Looking at August/September of this year time frame realistically before I fire up the motor and start tuning it and having some fun with it.

Honestly, those 3 years felt like 30. Lot's of life-stuff going on over those 3 years with a good dose of lack-of-interest and of course the huge financial aspects that come with these types of builds. Basically I have (4) major parts orders spread out over 4 months left to complete the engine, transmission, & suspension and get the car tuned & running.

There are guys going on 9 year builds......so I'm doin OKAY by comparison I guess....lol.

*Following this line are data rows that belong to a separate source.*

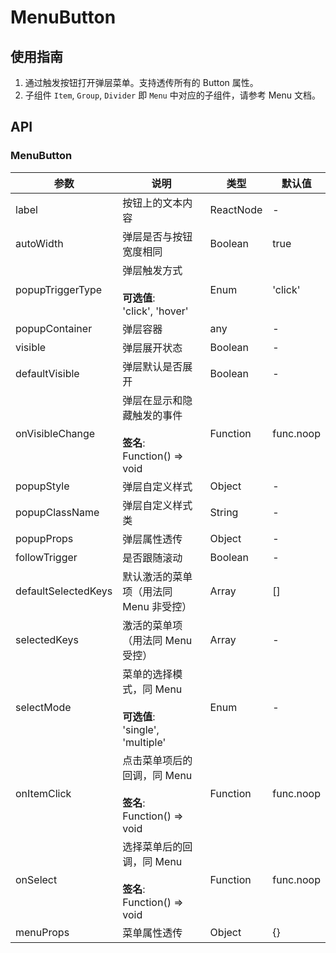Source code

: # MenuButton

## 使用指南

1.  通过触发按钮打开弹层菜单。支持透传所有的 Button 属性。
2.  子组件 `Item`, `Group`, `Divider` 即 `Menu` 中对应的子组件，请参考 Menu 文档。

## API

### MenuButton

| 参数                  | 说明                                                     | 类型        | 默认值       |
| ------------------- | ------------------------------------------------------ | --------- | --------- |
| label               | 按钮上的文本内容                                               | ReactNode | -         |
| autoWidth           | 弹层是否与按钮宽度相同                                            | Boolean   | true      |
| popupTriggerType    | 弹层触发方式<br/><br/>**可选值**:<br/>'click', 'hover'             | Enum      | 'click'   |
| popupContainer      | 弹层容器                                                   | any       | -         |
| visible             | 弹层展开状态                                                 | Boolean   | -         |
| defaultVisible      | 弹层默认是否展开                                               | Boolean   | -         |
| onVisibleChange     | 弹层在显示和隐藏触发的事件<br/><br/>**签名**:<br/>Function() => void     | Function  | func.noop |
| popupStyle          | 弹层自定义样式                                                | Object    | -         |
| popupClassName      | 弹层自定义样式类                                               | String    | -         |
| popupProps          | 弹层属性透传                                                 | Object    | -         |
| followTrigger       | 是否跟随滚动                                                 | Boolean   | -         |
| defaultSelectedKeys | 默认激活的菜单项（用法同 Menu 非受控）                                 | Array     | \[]       |
| selectedKeys        | 激活的菜单项（用法同 Menu 受控）                                    | Array     | -         |
| selectMode          | 菜单的选择模式，同 Menu<br/><br/>**可选值**:<br/>'single', 'multiple' | Enum      | -         |
| onItemClick         | 点击菜单项后的回调，同 Menu<br/><br/>**签名**:<br/>Function() => void  | Function  | func.noop |
| onSelect            | 选择菜单后的回调，同 Menu<br/><br/>**签名**:<br/>Function() => void   | Function  | func.noop |
| menuProps           | 菜单属性透传                                                 | Object    | {}        |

I hope he never finishes so that we can keep receiving updates on the most ocd build I've ever seen

The OCD part is definitely present. It's actually getting worse as I get closer to finishing so I'm kind of pushing myself to just get it 90-95% good and move on cause the extra effort isn't worth the time delay. The trick is to know when it's good enough but that's a metaphor for life I suppose.

But glad you enjoy the updates and I'll keep them coming until the build finishes up.

 

[pboglio]

Just stumbled upon some turbo heat-shields for the Juke.

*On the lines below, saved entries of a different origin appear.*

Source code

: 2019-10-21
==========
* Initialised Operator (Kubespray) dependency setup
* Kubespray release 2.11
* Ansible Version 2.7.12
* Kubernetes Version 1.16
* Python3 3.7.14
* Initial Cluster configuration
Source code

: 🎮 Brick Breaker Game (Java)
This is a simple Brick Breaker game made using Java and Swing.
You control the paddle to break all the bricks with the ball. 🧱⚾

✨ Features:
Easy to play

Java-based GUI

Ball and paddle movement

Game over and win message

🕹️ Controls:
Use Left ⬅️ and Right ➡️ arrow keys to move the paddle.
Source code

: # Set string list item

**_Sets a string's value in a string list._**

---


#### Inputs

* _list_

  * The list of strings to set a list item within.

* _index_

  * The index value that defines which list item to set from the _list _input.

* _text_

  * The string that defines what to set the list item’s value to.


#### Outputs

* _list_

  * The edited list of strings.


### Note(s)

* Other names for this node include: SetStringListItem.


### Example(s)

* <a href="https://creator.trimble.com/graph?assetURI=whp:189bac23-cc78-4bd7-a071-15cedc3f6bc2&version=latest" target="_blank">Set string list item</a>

I haven't tried any of the Juke turbo blankets sold thru 2J or FR but actually the Honda Type-R 2017+ FK8 engine uses a stock turbo shaped a heck of a lot like the stock/Mamba style turbos. Juke has kind of a wide turbine housing basically which is tough to find a turbo blanket that fits properly. The turbo blankets below look like it would fit a Mamba turbo fairly good but a test fitment might be needed.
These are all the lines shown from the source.